Write out the records that follow exactly. Do not include pictures.
= Beginning of Section =
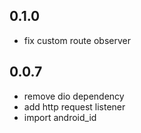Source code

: ## 0.1.0
* fix custom route observer

## 0.0.7
* remove dio dependency
* add http request listener
* import android_id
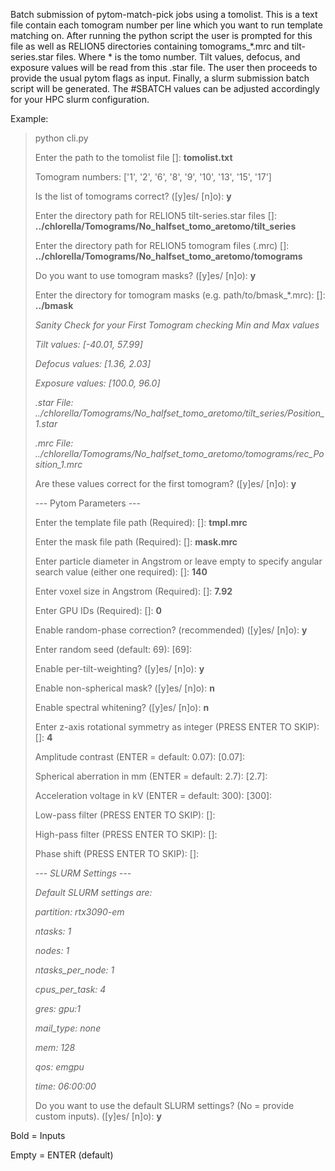Batch submission of pytom-match-pick jobs using a tomolist. This is a text file contain each tomogram number per line which you want to run template matching on.
After running the python script the user is prompted for this file as well as RELION5 directories containing tomograms_*.mrc and tilt-series.star files.
Where * is the tomo number. Tilt values, defocus, and exposure values will be read from this .star file. 
The user then proceeds to provide the usual pytom flags as input. Finally, a slurm submission batch script will be generated.
The #SBATCH values can be adjusted accordingly for your HPC slurm configuration.

Example: 

> python cli.py
> 
> Enter the path to the tomolist file []: **tomolist.txt**
> 
> Tomogram numbers: ['1', '2', '6', '8', '9', '10', '13', '15', '17']
> 
> Is the list of tomograms correct? ([y]es/ [n]o): **y**
> 
> Enter the directory path for RELION5 tilt-series.star files []: **../chlorella/Tomograms/No_halfset_tomo_aretomo/tilt_series**
> 
> Enter the directory path for RELION5 tomogram files (.mrc) []: **../chlorella/Tomograms/No_halfset_tomo_aretomo/tomograms**
>
> Do you want to use tomogram masks? ([y]es/ [n]o): **y**
>
> Enter the directory for tomogram masks (e.g. path/to/bmask_*.mrc): []: **../bmask**
>
> _Sanity Check for your First Tomogram checking Min and Max values_
> 
> _Tilt values: [-40.01, 57.99]_
> 
> _Defocus values: [1.36, 2.03]_
> 
> _Exposure values: [100.0, 96.0]_
> 
> _.star File: ../chlorella/Tomograms/No_halfset_tomo_aretomo/tilt_series/Position_1.star_
> 
> _.mrc File: ../chlorella/Tomograms/No_halfset_tomo_aretomo/tomograms/rec_Position_1.mrc_
> 
> Are these values correct for the first tomogram? ([y]es/ [n]o): **y**
>
> 
>--- Pytom Parameters ---
> 
> Enter the template file path (Required): []: **tmpl.mrc**
>
> Enter the mask file path (Required): []: **mask.mrc**
>
> Enter particle diameter in Angstrom or leave empty to specify angular search value (either one required): []: **140**
>
> Enter voxel size in Angstrom (Required): []: **7.92**
>
> Enter GPU IDs (Required): []: **0**
>
> Enable random-phase correction? (recommended) ([y]es/ [n]o): **y**
>
> Enter random seed (default: 69): [69]:
>
> Enable per-tilt-weighting? ([y]es/ [n]o): **y**
>
> Enable non-spherical mask? ([y]es/ [n]o): **n**
>
> Enable spectral whitening? ([y]es/ [n]o): **n**
>
> Enter z-axis rotational symmetry as integer (PRESS ENTER TO SKIP): []: **4**
>
> Amplitude contrast (ENTER = default: 0.07): [0.07]:
>
> Spherical aberration in mm (ENTER = default: 2.7): [2.7]:
>
> Acceleration voltage in kV (ENTER = default: 300): [300]:
>
> Low-pass filter (PRESS ENTER TO SKIP): []:
>
> High-pass filter (PRESS ENTER TO SKIP): []:
>
> Phase shift (PRESS ENTER TO SKIP): []:
>
> 
> _--- SLURM Settings ---_
> 
> _Default SLURM settings are:_
> 
> _partition: rtx3090-em_
> 
> _ntasks: 1_
> 
> _nodes: 1_
> 
> _ntasks_per_node: 1_
>
> _cpus_per_task: 4_
> 
> _gres: gpu:1_
> 
> _mail_type: none_
> 
> _mem: 128_
> 
> _qos: emgpu_
>
> _time: 06:00:00_
> 
> Do you want to use the default SLURM settings? (No = provide custom inputs). ([y]es/ [n]o): **y**


Bold = Inputs

Empty = ENTER (default)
= End of Section =
## REPLY
Source code

: ## 0.1.0
* fix custom route observer

## 0.0.7
* remove dio dependency
* add http request listener
* import android_id
Batch submission of pytom-match-pick jobs using a tomolist. This is a text file contain each tomogram number per line which you want to run template matching on.
After running the python script the user is prompted for this file as well as RELION5 directories containing tomograms_*.mrc and tilt-series.star files.
Where * is the tomo number. Tilt values, defocus, and exposure values will be read from this .star file. 
The user then proceeds to provide the usual pytom flags as input. Finally, a slurm submission batch script will be generated.
The #SBATCH values can be adjusted accordingly for your HPC slurm configuration.

Example: 

> python cli.py
> 
> Enter the path to the tomolist file []: **tomolist.txt**
> 
> Tomogram numbers: ['1', '2', '6', '8', '9', '10', '13', '15', '17']
> 
> Is the list of tomograms correct? ([y]es/ [n]o): **y**
> 
> Enter the directory path for RELION5 tilt-series.star files []: **../chlorella/Tomograms/No_halfset_tomo_aretomo/tilt_series**
> 
> Enter the directory path for RELION5 tomogram files (.mrc) []: **../chlorella/Tomograms/No_halfset_tomo_aretomo/tomograms**
>
> Do you want to use tomogram masks? ([y]es/ [n]o): **y**
>
> Enter the directory for tomogram masks (e.g. path/to/bmask_*.mrc): []: **../bmask**
>
> _Sanity Check for your First Tomogram checking Min and Max values_
> 
> _Tilt values: [-40.01, 57.99]_
> 
> _Defocus values: [1.36, 2.03]_
> 
> _Exposure values: [100.0, 96.0]_
> 
> _.star File: ../chlorella/Tomograms/No_halfset_tomo_aretomo/tilt_series/Position_1.star_
> 
> _.mrc File: ../chlorella/Tomograms/No_halfset_tomo_aretomo/tomograms/rec_Position_1.mrc_
> 
> Are these values correct for the first tomogram? ([y]es/ [n]o): **y**
>
> 
>--- Pytom Parameters ---
> 
> Enter the template file path (Required): []: **tmpl.mrc**
>
> Enter the mask file path (Required): []: **mask.mrc**
>
> Enter particle diameter in Angstrom or leave empty to specify angular search value (either one required): []: **140**
>
> Enter voxel size in Angstrom (Required): []: **7.92**
>
> Enter GPU IDs (Required): []: **0**
>
> Enable random-phase correction? (recommended) ([y]es/ [n]o): **y**
>
> Enter random seed (default: 69): [69]:
>
> Enable per-tilt-weighting? ([y]es/ [n]o): **y**
>
> Enable non-spherical mask? ([y]es/ [n]o): **n**
>
> Enable spectral whitening? ([y]es/ [n]o): **n**
>
> Enter z-axis rotational symmetry as integer (PRESS ENTER TO SKIP): []: **4**
>
> Amplitude contrast (ENTER = default: 0.07): [0.07]:
>
> Spherical aberration in mm (ENTER = default: 2.7): [2.7]:
>
> Acceleration voltage in kV (ENTER = default: 300): [300]:
>
> Low-pass filter (PRESS ENTER TO SKIP): []:
>
> High-pass filter (PRESS ENTER TO SKIP): []:
>
> Phase shift (PRESS ENTER TO SKIP): []:
>
> 
> _--- SLURM Settings ---_
> 
> _Default SLURM settings are:_
> 
> _partition: rtx3090-em_
> 
> _ntasks: 1_
> 
> _nodes: 1_
> 
> _ntasks_per_node: 1_
>
> _cpus_per_task: 4_
> 
> _gres: gpu:1_
> 
> _mail_type: none_
> 
> _mem: 128_
> 
> _qos: emgpu_
>
> _time: 06:00:00_
> 
> Do you want to use the default SLURM settings? (No = provide custom inputs). ([y]es/ [n]o): **y**


Bold = Inputs

Empty = ENTER (default)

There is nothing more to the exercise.